Muitos brasileiros comemoraram o carnaval e o desfile da
Beija-Flor com entusiasmo e alegria, porém sem ter conhecimento de que a
maioria do povo da Guiné Equatorial sobrevive com menos de 1 dólar por dia
Beija-Flor de Nilópolis recebe doação do atual presidente da Guiné Equatorial (Imagem: Pragmatismo Político) |
Por Lucien de Campos*
A Beija-Flor desfilou na ultima segunda-feira financiada
pelo ditador considerado o mais sanguinário do mundo.
Fui acometido de um péssimo sentimento ao saber que Teodoro
Obiang, o ditador mais cruel da África, doou R$ 10 milhões para a escola de
samba Beija-Flor de Nilópolis. Frequentadores do carnaval carioca, Obiang e seu
filho decidiram patrocinar o enredo da escola. É o maior patrocínio à uma escola
de samba em toda a historia do carnaval carioca. Segundo a revista Forbes,
Obiang é o oitavo governante mais rico do mundo, ao mesmo tempo em que seu povo
vive na miséria.
A Guiné Equatorial presencia há mais de 30 anos uma das mais
cruéis ditaduras do mundo, sendo um dos países mais pobres do continente
africano. Obiang faz o que quer e governa por decreto. Ano passado, aqui mesmo,
já escrevi sobre Obiang e a entrada de Guiné Equatorial à Comunidade dos Países
de Língua Portuguesa (CPLP).
Na ocasião destaquei os motivos que fizeram com que um país
onde não há democracia, fora aceito numa comunidade onde seu estatuto consta
que seus respectivos membros devem exercer a democracia e a boa-governação.
Porém, Obiang e sua família detém a terceira maior produção de petróleo em
África. Foi, de fato, praticada a “Diplomacia do Petróleo”, onde permitam-me
dizer que, como mestrando em diplomacia, considero uma “pratica diplomática”

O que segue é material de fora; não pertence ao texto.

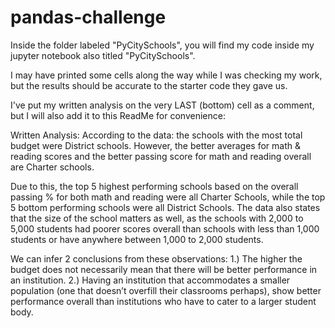 # pandas-challenge

Inside the folder labeled "PyCitySchools", you will find my code inside my jupyter notebook also titled "PyCitySchools".

I may have printed some cells along the way while I was checking my work, but the results should be accurate to the starter code they gave us.

I've put my written analysis on the very LAST (bottom) cell as a comment, but I will also add it to this ReadMe for convenience:

Written Analysis:
According to the data: the schools with the most total budget were District schools. However, the better averages for math & reading scores and the better passing score for math and reading overall are Charter schools.

Due to this, the top 5 highest performing schools based on the overall passing % for both math and reading were all Charter Schools, while the top 5 bottom performing schools were all District Schools. The data also states that the size of the school matters as well, as the schools with 2,000 to 5,000 students had poorer scores overall than schools with less than 1,000 students or have anywhere between 1,000 to 2,000 students.

We can infer 2 conclusions from these observations:
1.) The higher the budget does not necessarily mean that there will be better performance in an institution.
2.) Having an institution that accommodates a smaller population (one that doesn’t overfill their classrooms perhaps), show better performance overall than institutions who have to cater to a larger student body.

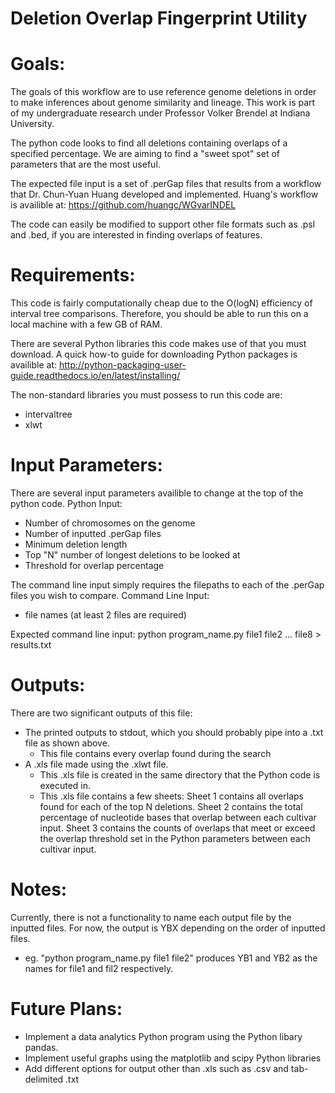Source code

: # Deletion Overlap Fingerprint Utility

# Goals:

The goals of this workflow are to use reference genome deletions in order to make inferences about genome similarity and lineage.
This work is part of my undergraduate research under Professor Volker Brendel at Indiana University.

The python code looks to find all deletions containing overlaps of a specified percentage.
We are aiming to find a "sweet spot" set of parameters that are the most useful. 

The expected file input is a set of .perGap files that results from a workflow that Dr. Chun-Yuan Huang developed and implemented.
Huang's workflow is availible at: https://github.com/huangc/WGvarINDEL

The code can easily be modified to support other file formats such as .psl and .bed, if you are interested in finding overlaps of features. 

# Requirements:
This code is fairly computationally cheap due to the O(logN) efficiency of interval tree comparisons.
Therefore, you should be able to run this on a local machine with a few GB of RAM.

There are several Python libraries this code makes use of that you must download.
A quick how-to guide for downloading Python packages is availible at: http://python-packaging-user-guide.readthedocs.io/en/latest/installing/

The non-standard libraries you must possess to run this code are:
- intervaltree
- xlwt

# Input Parameters:
There are several input parameters availible to change at the top of the python code.
Python Input:
- Number of chromosomes on the genome
- Number of inputted .perGap files
- Minimum deletion length
- Top "N" number of longest deletions to be looked at
- Threshold for overlap percentage

The command line input simply requires the filepaths to each of the .perGap files you wish to compare.
Command Line Input:
- file names (at least 2 files are required)

Expected command line input: python program_name.py file1 file2 ... file8 > results.txt

# Outputs:
There are two significant outputs of this file:
- The printed outputs to stdout, which you should probably pipe into a .txt file as shown above.
    - This file contains every overlap found during the search
- A .xls file made using the .xlwt file. 
    - This .xls file is created in the same directory that the Python code is executed in.
    - This .xls file contains a few sheets: Sheet 1 contains all overlaps found for each of the top N deletions. Sheet 2 contains the total percentage of nucleotide bases that overlap between each cultivar input. Sheet 3 contains the counts of overlaps that meet or exceed the overlap threshold set in the Python parameters between each cultivar input. 

# Notes:
Currently, there is not a functionality to name each output file by the inputted files.
For now, the output is YBX depending on the order of inputted files.
- eg. "python program_name.py file1 file2" produces YB1 and YB2 as the names for file1 and fil2 respectively.
# Future Plans:
- Implement a data analytics Python program using the Python libary pandas.
- Implement useful graphs using the matplotlib and scipy Python libraries
- Add different options for output other than .xls such as .csv and tab-delimited .txt
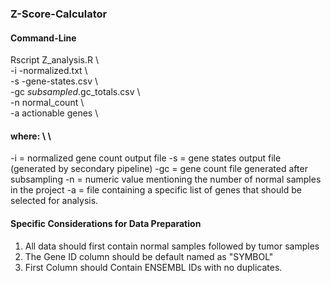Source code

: ### Z-Score-Calculator

#### Command-Line
Rscript Z_analysis.R \\ \
-i <test>-normalized.txt \\ \
-s <test>-gene-states.csv \\ \
-gc <test>_subsampled_<reads>.gc_totals.csv \\ \
-n normal_count \\ \
-a actionable genes \\

#### where: \\ \
-i  = normalized gene count output file
-s  = gene states output file (generated by secondary pipeline)
-gc = gene count file generated after subsampling
-n  = numeric value mentioning the number of normal samples in the project
-a  = file containing a specific list of genes that should be selected for analysis. 

#### Specific Considerations for Data Preparation
1. All data should first contain normal samples followed by tumor samples
2. The Gene ID column should be default named as "SYMBOL"
3. First Column should Contain ENSEMBL IDs with no duplicates. 
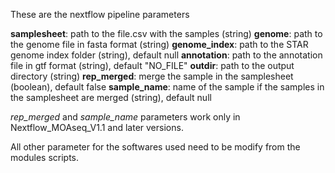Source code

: These are the nextflow pipeline parameters

**samplesheet**: path to the file.csv with the samples (string)
**genome**: path to the genome file in fasta format (string)
**genome_index**: path to the STAR genome index folder (string), default null
**annotation**: path to the annotation file in gtf format (string), default "NO_FILE"
**outdir**: path to the output directory (string)
**rep_merged**: merge the sample in the samplesheet (boolean), default false
**sample_name**: name of the sample if the samples in the samplesheet are merged (string), default null

_rep_merged_ and _sample_name_ parameters work only in Nextflow_MOAseq_V1.1 and later versions.

All other parameter for the softwares used need to be modify from the modules scripts.
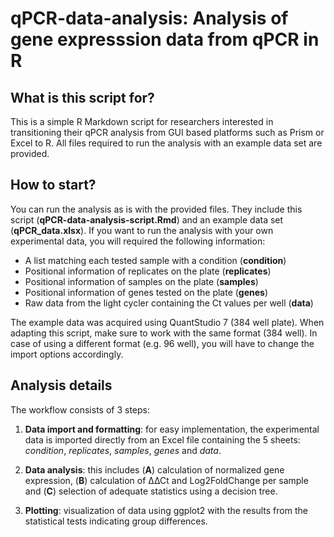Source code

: # qPCR-data-analysis: Analysis of gene expresssion data from qPCR in R

## What is this script for?  

This is a simple R Markdown script for researchers interested in transitioning their qPCR analysis from GUI based platforms such as Prism or Excel to R. All files required to run the analysis with an example data set are provided.

## How to start?

You can run the analysis as is with the provided files. They include this script (**qPCR-data-analysis-script.Rmd**) and an example data set (**qPCR_data.xlsx**).  If you want to run the analysis with your own experimental data, you will required the following information:  

* A list matching each tested sample with a condition (**condition**)
* Positional information of replicates on the plate (**replicates**)
* Positional information of samples on the plate (**samples**)
* Positional information of genes tested on the plate (**genes**)  
* Raw data from the light cycler containing the Ct values per well (**data**)
 
The example data was acquired using QuantStudio 7 (384 well plate). When adapting this script, make sure to work with the same format (384 well). In case of using a different format (e.g. 96 well), you will have to change the import options accordingly.

## Analysis details 

The workflow consists of 3 steps:  

1. **Data import and formatting**: for easy implementation, the experimental data is imported directly from an Excel file containing the 5 sheets: *condition*, *replicates*, *samples*, *genes* and *data*.  
  
2. **Data analysis**: this includes (**A**) calculation of normalized gene expression, (**B**) calculation of ∆∆Ct and Log2FoldChange per sample and (**C**) selection of adequate statistics using a decision tree.  

3. **Plotting**: visualization of data using ggplot2 with the results from the statistical tests indicating group differences.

muito suja que objetiva o dinheiro e os interesses privados, predominando
diante dos princípios democráticos.
Apesar de ser gaúcho, sou um apaixonado por samba. Considero
Neguinho da Beija-Flor o melhor intérprete da Sapucaí e até hoje me emociono
com o samba enredo de 2005, na qual a escola sagrou-se campeã ao fazer a
homenagem aos Sete Povos das Missões. Mas não posso deixar de enfatizar que a
própria Beija-Flor já exaltou em seus enredos dos anos 70 as realizações da
ditadura militar no Brasil. Neste ano exalta a tirania e o totalitarismo de Teodoro
Obiang.
Por mais que os carnavalescos da escola tentam explorar as
belezas e lendas africanas, em determinadas partes do samba enredo notam-se as
palavras “liberdade” e “igualdade“. São, de fato, palavras que não se encaixam
na realidade de Guiné Equatorial. Este pequeno país africano tem uma
considerável concentração de capital numa exígua parcela da sociedade, enquanto
a grande parte do povo vive na pobreza, sendo que este próprio povo é impedido
de expressar suas opiniões e exercer seus direitos.
Muitos brasileiros vão comemorar o carnaval e o desfile da
Beija-Flor com entusiasmo e alegria, porém sem ter conhecimento de que a
maioria do povo da Guiné Equatorial sobrevive com menos de 1 dólar por dia. O
luxo da Beija-Flor neste ano poderia ser investido em políticas sociais para
este povo sofredor. Simplesmente, como fazemos com muitas mazelas no próprio
Brasil, também fechamos os olhos para o que ocorre na África e aceitamos o
dinheiro proveniente de regimes ditatoriais e da indústria petrolífera.
*Lucien de Campos é mestrando em Diplomacia e Relações
Internacionais pela Universidade Lusófona de Humanidades e Tecnologias de
Lisboa e colaborador em Pragmatismo Político.